To The World's Warm-Up Game Two
/With a careless loss in the first game, I wanted a chance for revenge, so Peter and I swapped sides, with me now taking the Norse Irish and Peter using my Early Imperial Romans.
As you can see, Peter skulked the Romans into one corner of the table, aiming to concentrate his force against only a proportion of my troops, aiming to beat them soundly before turning to crush the rest.
So I could see what Peter was trying to do: the question was, could I do anything about it!
Battle was joined almost immediately, and you can see that the left wing of my army is currently fighting air! His plan seems to be succeeding!
And given the Roman veteran cavalry were facing my weak right wing, my succeed very quickly indeed!
But I had more success in the centre, with Peter rather pleasingly falling foul of a common bête noire of mine: my cards and veteran legionaries proving fragile as eggs!
Meanwhile, my troops were still rushing over from the left: if I could get them into battle, then there was a good chance of a rare victory.
In they came from the left, and prepared to roll up the Roman line. An easy target was the already-disordered legionaries on the central hill. I had two units that could hit them from the sides, so I was confident they would go, hopefully leading to a cascade of disorders infecting the rest of the Latins!
Unfortunately, the first unit to attack (the bottom one in the picture above) failed to do anything, but I had the other, stronger unit still to go.

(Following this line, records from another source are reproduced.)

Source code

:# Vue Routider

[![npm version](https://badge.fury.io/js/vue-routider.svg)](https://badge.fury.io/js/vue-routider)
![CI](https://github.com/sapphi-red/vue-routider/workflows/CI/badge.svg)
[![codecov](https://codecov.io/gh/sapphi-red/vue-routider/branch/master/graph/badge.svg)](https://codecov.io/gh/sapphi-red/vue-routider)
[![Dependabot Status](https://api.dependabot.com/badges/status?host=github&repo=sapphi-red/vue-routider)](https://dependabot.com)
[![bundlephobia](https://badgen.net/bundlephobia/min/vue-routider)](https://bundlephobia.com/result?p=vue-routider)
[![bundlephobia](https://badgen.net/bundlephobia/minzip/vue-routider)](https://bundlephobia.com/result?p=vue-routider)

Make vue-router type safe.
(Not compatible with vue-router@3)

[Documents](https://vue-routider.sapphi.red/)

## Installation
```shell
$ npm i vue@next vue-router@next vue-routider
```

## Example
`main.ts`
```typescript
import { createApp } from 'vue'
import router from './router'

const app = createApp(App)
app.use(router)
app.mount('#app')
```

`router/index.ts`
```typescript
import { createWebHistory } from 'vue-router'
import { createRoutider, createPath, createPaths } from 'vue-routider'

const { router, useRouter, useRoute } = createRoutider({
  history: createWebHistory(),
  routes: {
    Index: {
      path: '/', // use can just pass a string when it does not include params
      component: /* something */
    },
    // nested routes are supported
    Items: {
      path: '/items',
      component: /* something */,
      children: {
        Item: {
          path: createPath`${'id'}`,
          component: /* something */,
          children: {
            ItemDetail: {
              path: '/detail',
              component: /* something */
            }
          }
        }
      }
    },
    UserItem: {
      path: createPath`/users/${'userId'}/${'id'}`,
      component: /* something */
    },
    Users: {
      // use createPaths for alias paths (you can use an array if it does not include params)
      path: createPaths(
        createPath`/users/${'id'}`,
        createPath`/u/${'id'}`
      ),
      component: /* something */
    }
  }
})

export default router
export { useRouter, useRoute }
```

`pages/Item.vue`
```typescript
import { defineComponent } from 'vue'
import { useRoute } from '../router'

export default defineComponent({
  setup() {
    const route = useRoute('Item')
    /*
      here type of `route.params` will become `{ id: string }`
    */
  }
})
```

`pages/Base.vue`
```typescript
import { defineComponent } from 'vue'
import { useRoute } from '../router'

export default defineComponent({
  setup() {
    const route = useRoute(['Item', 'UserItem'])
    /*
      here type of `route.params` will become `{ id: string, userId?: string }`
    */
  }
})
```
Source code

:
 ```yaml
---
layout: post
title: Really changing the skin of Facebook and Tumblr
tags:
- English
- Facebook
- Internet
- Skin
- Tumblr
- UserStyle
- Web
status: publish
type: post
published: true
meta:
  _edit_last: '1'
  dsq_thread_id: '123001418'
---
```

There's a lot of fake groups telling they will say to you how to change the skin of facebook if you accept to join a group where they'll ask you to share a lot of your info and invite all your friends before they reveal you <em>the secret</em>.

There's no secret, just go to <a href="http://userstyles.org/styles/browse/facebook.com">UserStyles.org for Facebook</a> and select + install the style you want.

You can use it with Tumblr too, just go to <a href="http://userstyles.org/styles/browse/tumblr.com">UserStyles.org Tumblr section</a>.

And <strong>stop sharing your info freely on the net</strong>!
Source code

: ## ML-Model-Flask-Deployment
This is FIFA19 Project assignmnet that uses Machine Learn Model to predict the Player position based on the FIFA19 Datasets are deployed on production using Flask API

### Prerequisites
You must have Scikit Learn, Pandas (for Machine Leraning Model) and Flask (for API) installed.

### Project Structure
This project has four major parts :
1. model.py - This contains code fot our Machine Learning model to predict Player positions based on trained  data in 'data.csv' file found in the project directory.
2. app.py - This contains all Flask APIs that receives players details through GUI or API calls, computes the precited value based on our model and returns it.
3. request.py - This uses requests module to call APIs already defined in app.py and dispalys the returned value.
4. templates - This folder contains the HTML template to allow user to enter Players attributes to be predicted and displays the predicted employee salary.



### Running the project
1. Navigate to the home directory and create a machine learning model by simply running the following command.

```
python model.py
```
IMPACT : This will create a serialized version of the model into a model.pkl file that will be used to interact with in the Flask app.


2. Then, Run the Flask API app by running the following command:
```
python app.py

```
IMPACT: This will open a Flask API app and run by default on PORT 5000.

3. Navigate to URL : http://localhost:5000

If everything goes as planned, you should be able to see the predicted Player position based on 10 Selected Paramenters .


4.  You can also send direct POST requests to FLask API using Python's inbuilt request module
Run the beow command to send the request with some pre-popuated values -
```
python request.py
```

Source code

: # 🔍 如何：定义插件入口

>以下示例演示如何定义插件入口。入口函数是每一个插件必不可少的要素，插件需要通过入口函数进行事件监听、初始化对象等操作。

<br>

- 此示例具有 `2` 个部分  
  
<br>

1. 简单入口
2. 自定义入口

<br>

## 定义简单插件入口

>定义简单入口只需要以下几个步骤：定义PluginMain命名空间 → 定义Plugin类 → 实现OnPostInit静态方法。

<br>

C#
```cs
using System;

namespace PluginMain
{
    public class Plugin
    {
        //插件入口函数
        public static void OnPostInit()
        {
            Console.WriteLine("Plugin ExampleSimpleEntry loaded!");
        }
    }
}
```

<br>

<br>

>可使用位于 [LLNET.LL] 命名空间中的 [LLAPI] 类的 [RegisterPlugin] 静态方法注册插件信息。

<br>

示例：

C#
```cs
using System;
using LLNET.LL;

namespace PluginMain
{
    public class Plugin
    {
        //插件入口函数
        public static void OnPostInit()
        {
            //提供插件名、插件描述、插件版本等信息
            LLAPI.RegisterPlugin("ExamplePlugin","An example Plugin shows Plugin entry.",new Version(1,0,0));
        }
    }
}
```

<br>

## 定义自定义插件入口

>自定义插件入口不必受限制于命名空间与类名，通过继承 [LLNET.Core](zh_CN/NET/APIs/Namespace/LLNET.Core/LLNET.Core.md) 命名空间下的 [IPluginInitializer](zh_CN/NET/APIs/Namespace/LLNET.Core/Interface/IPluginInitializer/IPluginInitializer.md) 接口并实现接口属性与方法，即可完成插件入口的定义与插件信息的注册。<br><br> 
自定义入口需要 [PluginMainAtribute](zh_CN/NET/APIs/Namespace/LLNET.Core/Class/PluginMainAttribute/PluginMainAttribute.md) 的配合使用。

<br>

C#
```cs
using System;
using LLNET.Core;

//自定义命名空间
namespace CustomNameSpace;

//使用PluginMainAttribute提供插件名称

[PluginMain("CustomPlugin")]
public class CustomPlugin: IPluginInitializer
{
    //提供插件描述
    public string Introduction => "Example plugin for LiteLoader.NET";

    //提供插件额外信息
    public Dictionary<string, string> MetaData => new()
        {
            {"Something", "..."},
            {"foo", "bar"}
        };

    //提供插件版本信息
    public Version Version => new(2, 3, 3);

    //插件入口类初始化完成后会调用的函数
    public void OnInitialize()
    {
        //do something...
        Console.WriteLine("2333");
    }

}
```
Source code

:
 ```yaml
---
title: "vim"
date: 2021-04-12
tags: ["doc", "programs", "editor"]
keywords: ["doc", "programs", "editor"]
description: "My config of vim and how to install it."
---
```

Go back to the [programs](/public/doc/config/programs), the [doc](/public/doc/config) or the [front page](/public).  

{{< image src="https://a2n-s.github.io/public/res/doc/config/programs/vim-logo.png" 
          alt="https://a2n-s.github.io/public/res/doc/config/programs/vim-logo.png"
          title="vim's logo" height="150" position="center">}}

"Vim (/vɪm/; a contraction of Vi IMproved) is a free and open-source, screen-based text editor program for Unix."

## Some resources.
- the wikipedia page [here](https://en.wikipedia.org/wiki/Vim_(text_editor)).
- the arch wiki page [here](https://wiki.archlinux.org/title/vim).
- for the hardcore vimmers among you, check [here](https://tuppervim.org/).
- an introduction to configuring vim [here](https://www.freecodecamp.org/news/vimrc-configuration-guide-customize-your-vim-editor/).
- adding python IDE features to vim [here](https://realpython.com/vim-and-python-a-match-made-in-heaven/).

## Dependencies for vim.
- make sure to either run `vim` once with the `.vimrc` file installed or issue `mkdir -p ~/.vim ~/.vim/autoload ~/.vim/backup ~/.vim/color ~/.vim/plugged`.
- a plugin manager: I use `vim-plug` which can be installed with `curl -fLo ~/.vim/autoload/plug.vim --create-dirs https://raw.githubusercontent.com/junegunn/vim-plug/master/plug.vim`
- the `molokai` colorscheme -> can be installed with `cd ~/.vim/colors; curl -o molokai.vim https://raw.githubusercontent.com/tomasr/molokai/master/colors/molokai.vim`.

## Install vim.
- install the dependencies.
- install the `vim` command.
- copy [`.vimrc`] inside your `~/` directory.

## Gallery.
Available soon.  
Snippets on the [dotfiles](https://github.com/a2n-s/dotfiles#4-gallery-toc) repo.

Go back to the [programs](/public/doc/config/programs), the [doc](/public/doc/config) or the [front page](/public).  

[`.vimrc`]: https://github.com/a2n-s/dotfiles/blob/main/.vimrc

Peter, however, then pulled an interpretation of the rules that I had not come across before. I won’t bore you with the details (you can read the 50+ posts on the TTS Facebook group for that!) but suffice to say that Peter’s view was that unit A couldn’t charge the rear of unit B because enemy unit C was too close to let them do that as units D were blocking their path on their other side.
I was there very much to play a game not have an argument, and Peter was the host, so I reluctantly agreed with his way of doing things, therefore failing to break that pesky unit B.
What is the correct interpretation, I hear you ask? Well that’s still not 100% decided. The FB Group was split about 60:40 in my favour, with Simon Miller, the writer of the rules saying that I was 100% right and that unit A could charge unit B, but the To The World’s tournament was played Peter’s way, and I think everyone is waiting for the topic to be finally ruled on in a future Even Stronger rules update.
Anyhow, so back to the game. My units didn’t charge into the rear of the legionaries on the hill, which gave the Romans time to reorganise, react to the threat, and get their line back under control.
With his centre now stabilised, Peter was also then able to use his cavalry to finish off my weak right flank and, despite a last ditch attempt to take the Roman camp, my Norse-Irish surrendered their final victory medal and the game.
So a frustrating “so near and yet so far” loss for the Norse-Irish. Would I have won the game if the crucial rear charge had gone in? I think so…but as Peter was kind enough to remind me: “it’s only a game”!